→ **AIM OF THE EXERCISE**
Keep the images out and set the listing below down word for word.

→ **SUPPLIED ENTRIES**
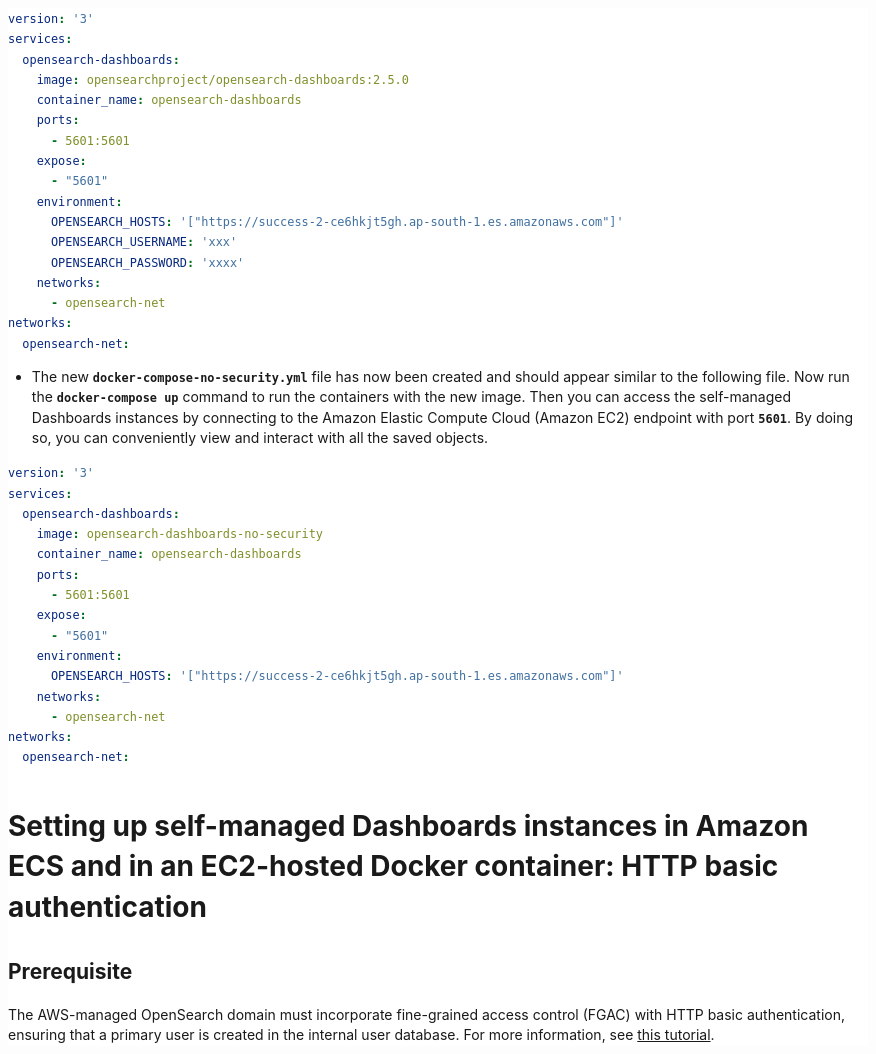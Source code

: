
 ```yaml
version: '3'
services:
  opensearch-dashboards:
    image: opensearchproject/opensearch-dashboards:2.5.0
    container_name: opensearch-dashboards
    ports:
      - 5601:5601
    expose:
      - "5601"
    environment:
      OPENSEARCH_HOSTS: '["https://success-2-ce6hkjt5gh.ap-south-1.es.amazonaws.com"]'
      OPENSEARCH_USERNAME: 'xxx'
      OPENSEARCH_PASSWORD: 'xxxx'
    networks:
      - opensearch-net
networks:
  opensearch-net:
```

* The new **`docker-compose-no-security.yml`** file has now been created and should appear similar to the following file. Now run the **`docker-compose up`** command to run the containers with the new image. Then you can access the self-managed Dashboards instances by connecting to the Amazon Elastic Compute Cloud (Amazon EC2) endpoint with port **`5601`**. By doing so, you can conveniently view and interact with all the saved objects.

```yaml
version: '3'
services:
  opensearch-dashboards:
    image: opensearch-dashboards-no-security
    container_name: opensearch-dashboards
    ports:
      - 5601:5601
    expose:
      - "5601"
    environment:
      OPENSEARCH_HOSTS: '["https://success-2-ce6hkjt5gh.ap-south-1.es.amazonaws.com"]'
    networks:
      - opensearch-net
networks:
  opensearch-net:
```

# Setting up self-managed Dashboards instances in Amazon ECS and in an EC2-hosted Docker container: HTTP basic authentication

## Prerequisite
The AWS-managed OpenSearch domain must incorporate fine-grained access control (FGAC) with HTTP basic authentication, ensuring that a primary user is created in the internal user database. For more information, see [this tutorial](https://docs.aws.amazon.com/opensearch-service/latest/developerguide/fgac-http-auth.html).
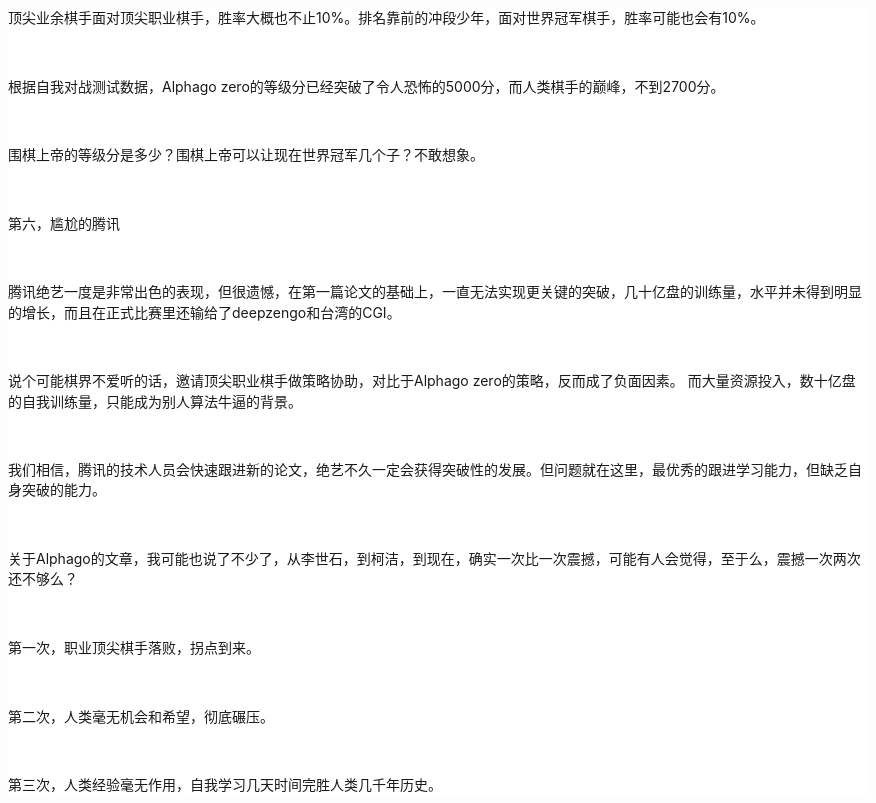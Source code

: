 <p>
         顶尖业余棋手面对顶尖职业棋手，胜率大概也不止10%。排名靠前的冲段少年，面对世界冠军棋手，胜率可能也会有10%。
        </p>
<p>
<br/>
</p>
<p>
         根据自我对战测试数据，Alphago zero的等级分已经突破了令人恐怖的5000分，而人类棋手的巅峰，不到2700分。
        </p>
<p>
<br/>
</p>
<p>
         围棋上帝的等级分是多少？围棋上帝可以让现在世界冠军几个子？不敢想象。
        </p>
<p>
<br/>
</p>
<p>
         第六，尴尬的腾讯
        </p>
<p>
<br/>
</p>
<p>
         腾讯绝艺一度是非常出色的表现，但很遗憾，在第一篇论文的基础上，一直无法实现更关键的突破，几十亿盘的训练量，水平并未得到明显的增长，而且在正式比赛里还输给了deepzengo和台湾的CGI。
        </p>
<p>
<br/>
</p>
<p>
         说个可能棋界不爱听的话，邀请顶尖职业棋手做策略协助，对比于Alphago zero的策略，反而成了负面因素。 而大量资源投入，数十亿盘的自我训练量，只能成为别人算法牛逼的背景。
        </p>
<p>
<br/>
</p>
<p>
         我们相信，腾讯的技术人员会快速跟进新的论文，绝艺不久一定会获得突破性的发展。但问题就在这里，最优秀的跟进学习能力，但缺乏自身突破的能力。
        </p>
<p>
<br/>
</p>
<p>
         关于Alphago的文章，我可能也说了不少了，从李世石，到柯洁，到现在，确实一次比一次震撼，可能有人会觉得，至于么，震撼一次两次还不够么？
        </p>
<p>
<br/>
</p>
<p>
         第一次，职业顶尖棋手落败，拐点到来。
         <br/>
</p>
<p>
<br/>
</p>
<p>
         第二次，人类毫无机会和希望，彻底碾压。
        </p>
<p>
<br/>
</p>
<p>
         第三次，人类经验毫无作用，自我学习几天时间完胜人类几千年历史。
        </p>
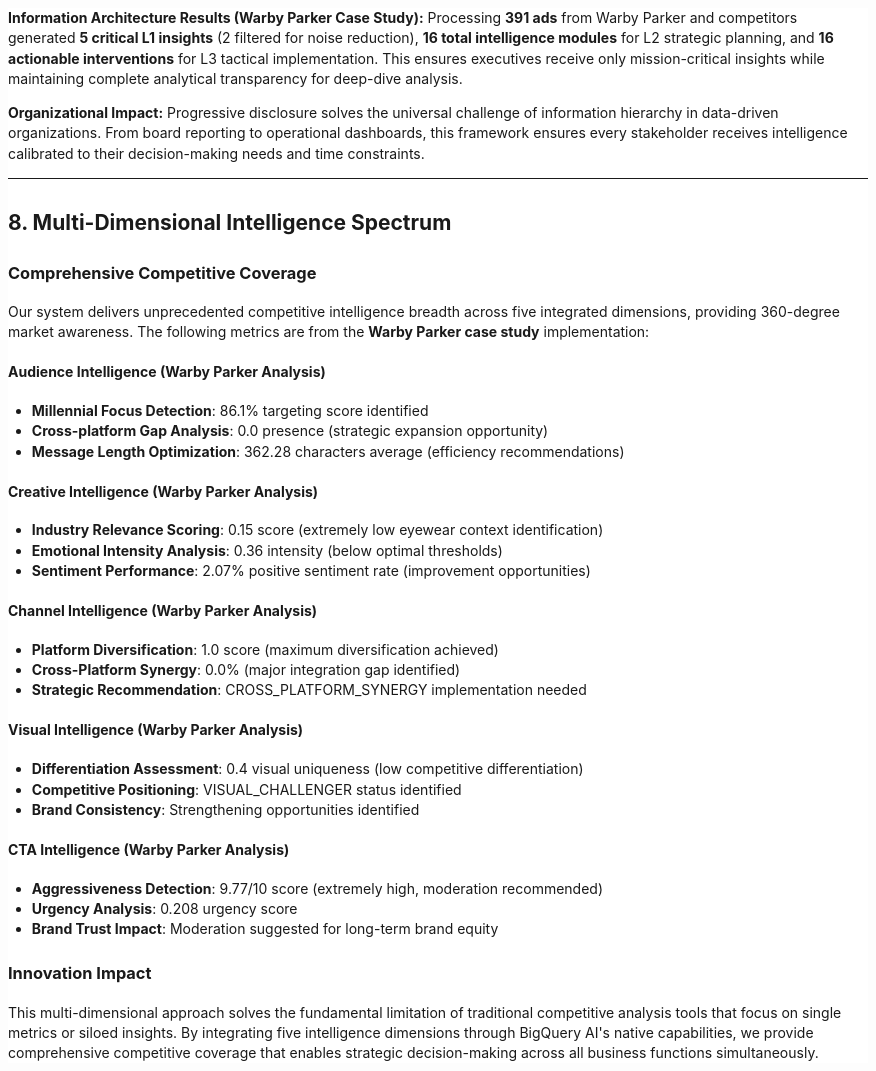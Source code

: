 **Information Architecture Results (Warby Parker Case Study):**
Processing **391 ads** from Warby Parker and competitors generated **5 critical L1 insights** (2 filtered for noise reduction), **16 total intelligence modules** for L2 strategic planning, and **16 actionable interventions** for L3 tactical implementation. This ensures executives receive only mission-critical insights while maintaining complete analytical transparency for deep-dive analysis.

**Organizational Impact:**
Progressive disclosure solves the universal challenge of information hierarchy in data-driven organizations. From board reporting to operational dashboards, this framework ensures every stakeholder receives intelligence calibrated to their decision-making needs and time constraints.

---

## 8. Multi-Dimensional Intelligence Spectrum

### Comprehensive Competitive Coverage

Our system delivers unprecedented competitive intelligence breadth across five integrated dimensions, providing 360-degree market awareness. The following metrics are from the **Warby Parker case study** implementation:

#### Audience Intelligence (Warby Parker Analysis)
- **Millennial Focus Detection**: 86.1% targeting score identified
- **Cross-platform Gap Analysis**: 0.0 presence (strategic expansion opportunity)
- **Message Length Optimization**: 362.28 characters average (efficiency recommendations)

#### Creative Intelligence (Warby Parker Analysis)
- **Industry Relevance Scoring**: 0.15 score (extremely low eyewear context identification)
- **Emotional Intensity Analysis**: 0.36 intensity (below optimal thresholds)
- **Sentiment Performance**: 2.07% positive sentiment rate (improvement opportunities)

#### Channel Intelligence (Warby Parker Analysis)
- **Platform Diversification**: 1.0 score (maximum diversification achieved)
- **Cross-Platform Synergy**: 0.0% (major integration gap identified)
- **Strategic Recommendation**: CROSS_PLATFORM_SYNERGY implementation needed

#### Visual Intelligence (Warby Parker Analysis)
- **Differentiation Assessment**: 0.4 visual uniqueness (low competitive differentiation)
- **Competitive Positioning**: VISUAL_CHALLENGER status identified
- **Brand Consistency**: Strengthening opportunities identified

#### CTA Intelligence (Warby Parker Analysis)
- **Aggressiveness Detection**: 9.77/10 score (extremely high, moderation recommended)
- **Urgency Analysis**: 0.208 urgency score
- **Brand Trust Impact**: Moderation suggested for long-term brand equity

### Innovation Impact

This multi-dimensional approach solves the fundamental limitation of traditional competitive analysis tools that focus on single metrics or siloed insights. By integrating five intelligence dimensions through BigQuery AI's native capabilities, we provide comprehensive competitive coverage that enables strategic decision-making across all business functions simultaneously.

→ **WRITTEN ANSWER**
Source code

:
 ```yaml
version: '3'
services:
  opensearch-dashboards:
    image: opensearchproject/opensearch-dashboards:2.5.0
    container_name: opensearch-dashboards
    ports:
      - 5601:5601
    expose:
      - "5601"
    environment:
      OPENSEARCH_HOSTS: '["https://success-2-ce6hkjt5gh.ap-south-1.es.amazonaws.com"]'
      OPENSEARCH_USERNAME: 'xxx'
      OPENSEARCH_PASSWORD: 'xxxx'
    networks:
      - opensearch-net
networks:
  opensearch-net:
```

* The new **`docker-compose-no-security.yml`** file has now been created and should appear similar to the following file. Now run the **`docker-compose up`** command to run the containers with the new image. Then you can access the self-managed Dashboards instances by connecting to the Amazon Elastic Compute Cloud (Amazon EC2) endpoint with port **`5601`**. By doing so, you can conveniently view and interact with all the saved objects.

```yaml
version: '3'
services:
  opensearch-dashboards:
    image: opensearch-dashboards-no-security
    container_name: opensearch-dashboards
    ports:
      - 5601:5601
    expose:
      - "5601"
    environment:
      OPENSEARCH_HOSTS: '["https://success-2-ce6hkjt5gh.ap-south-1.es.amazonaws.com"]'
    networks:
      - opensearch-net
networks:
  opensearch-net:
```

# Setting up self-managed Dashboards instances in Amazon ECS and in an EC2-hosted Docker container: HTTP basic authentication

## Prerequisite
The AWS-managed OpenSearch domain must incorporate fine-grained access control (FGAC) with HTTP basic authentication, ensuring that a primary user is created in the internal user database. For more information, see [this tutorial](https://docs.aws.amazon.com/opensearch-service/latest/developerguide/fgac-http-auth.html).
Source code

: <p>
         顶尖业余棋手面对顶尖职业棋手，胜率大概也不止10%。排名靠前的冲段少年，面对世界冠军棋手，胜率可能也会有10%。
        </p>
<p>
<br/>
</p>
<p>
         根据自我对战测试数据，Alphago zero的等级分已经突破了令人恐怖的5000分，而人类棋手的巅峰，不到2700分。
        </p>
<p>
<br/>
</p>
<p>
         围棋上帝的等级分是多少？围棋上帝可以让现在世界冠军几个子？不敢想象。
        </p>
<p>
<br/>
</p>
<p>
         第六，尴尬的腾讯
        </p>
<p>
<br/>
</p>
<p>
         腾讯绝艺一度是非常出色的表现，但很遗憾，在第一篇论文的基础上，一直无法实现更关键的突破，几十亿盘的训练量，水平并未得到明显的增长，而且在正式比赛里还输给了deepzengo和台湾的CGI。
        </p>
<p>
<br/>
</p>
<p>
         说个可能棋界不爱听的话，邀请顶尖职业棋手做策略协助，对比于Alphago zero的策略，反而成了负面因素。 而大量资源投入，数十亿盘的自我训练量，只能成为别人算法牛逼的背景。
        </p>
<p>
<br/>
</p>
<p>
         我们相信，腾讯的技术人员会快速跟进新的论文，绝艺不久一定会获得突破性的发展。但问题就在这里，最优秀的跟进学习能力，但缺乏自身突破的能力。
        </p>
<p>
<br/>
</p>
<p>
         关于Alphago的文章，我可能也说了不少了，从李世石，到柯洁，到现在，确实一次比一次震撼，可能有人会觉得，至于么，震撼一次两次还不够么？
        </p>
<p>
<br/>
</p>
<p>
         第一次，职业顶尖棋手落败，拐点到来。
         <br/>
</p>
<p>
<br/>
</p>
<p>
         第二次，人类毫无机会和希望，彻底碾压。
        </p>
<p>
<br/>
</p>
<p>
         第三次，人类经验毫无作用，自我学习几天时间完胜人类几千年历史。
        </p>
Source code

: **Information Architecture Results (Warby Parker Case Study):**
Processing **391 ads** from Warby Parker and competitors generated **5 critical L1 insights** (2 filtered for noise reduction), **16 total intelligence modules** for L2 strategic planning, and **16 actionable interventions** for L3 tactical implementation. This ensures executives receive only mission-critical insights while maintaining complete analytical transparency for deep-dive analysis.

**Organizational Impact:**
Progressive disclosure solves the universal challenge of information hierarchy in data-driven organizations. From board reporting to operational dashboards, this framework ensures every stakeholder receives intelligence calibrated to their decision-making needs and time constraints.

---

## 8. Multi-Dimensional Intelligence Spectrum

### Comprehensive Competitive Coverage

Our system delivers unprecedented competitive intelligence breadth across five integrated dimensions, providing 360-degree market awareness. The following metrics are from the **Warby Parker case study** implementation:

#### Audience Intelligence (Warby Parker Analysis)
- **Millennial Focus Detection**: 86.1% targeting score identified
- **Cross-platform Gap Analysis**: 0.0 presence (strategic expansion opportunity)
- **Message Length Optimization**: 362.28 characters average (efficiency recommendations)

#### Creative Intelligence (Warby Parker Analysis)
- **Industry Relevance Scoring**: 0.15 score (extremely low eyewear context identification)
- **Emotional Intensity Analysis**: 0.36 intensity (below optimal thresholds)
- **Sentiment Performance**: 2.07% positive sentiment rate (improvement opportunities)

#### Channel Intelligence (Warby Parker Analysis)
- **Platform Diversification**: 1.0 score (maximum diversification achieved)
- **Cross-Platform Synergy**: 0.0% (major integration gap identified)
- **Strategic Recommendation**: CROSS_PLATFORM_SYNERGY implementation needed

#### Visual Intelligence (Warby Parker Analysis)
- **Differentiation Assessment**: 0.4 visual uniqueness (low competitive differentiation)
- **Competitive Positioning**: VISUAL_CHALLENGER status identified
- **Brand Consistency**: Strengthening opportunities identified

#### CTA Intelligence (Warby Parker Analysis)
- **Aggressiveness Detection**: 9.77/10 score (extremely high, moderation recommended)
- **Urgency Analysis**: 0.208 urgency score
- **Brand Trust Impact**: Moderation suggested for long-term brand equity

### Innovation Impact

This multi-dimensional approach solves the fundamental limitation of traditional competitive analysis tools that focus on single metrics or siloed insights. By integrating five intelligence dimensions through BigQuery AI's native capabilities, we provide comprehensive competitive coverage that enables strategic decision-making across all business functions simultaneously.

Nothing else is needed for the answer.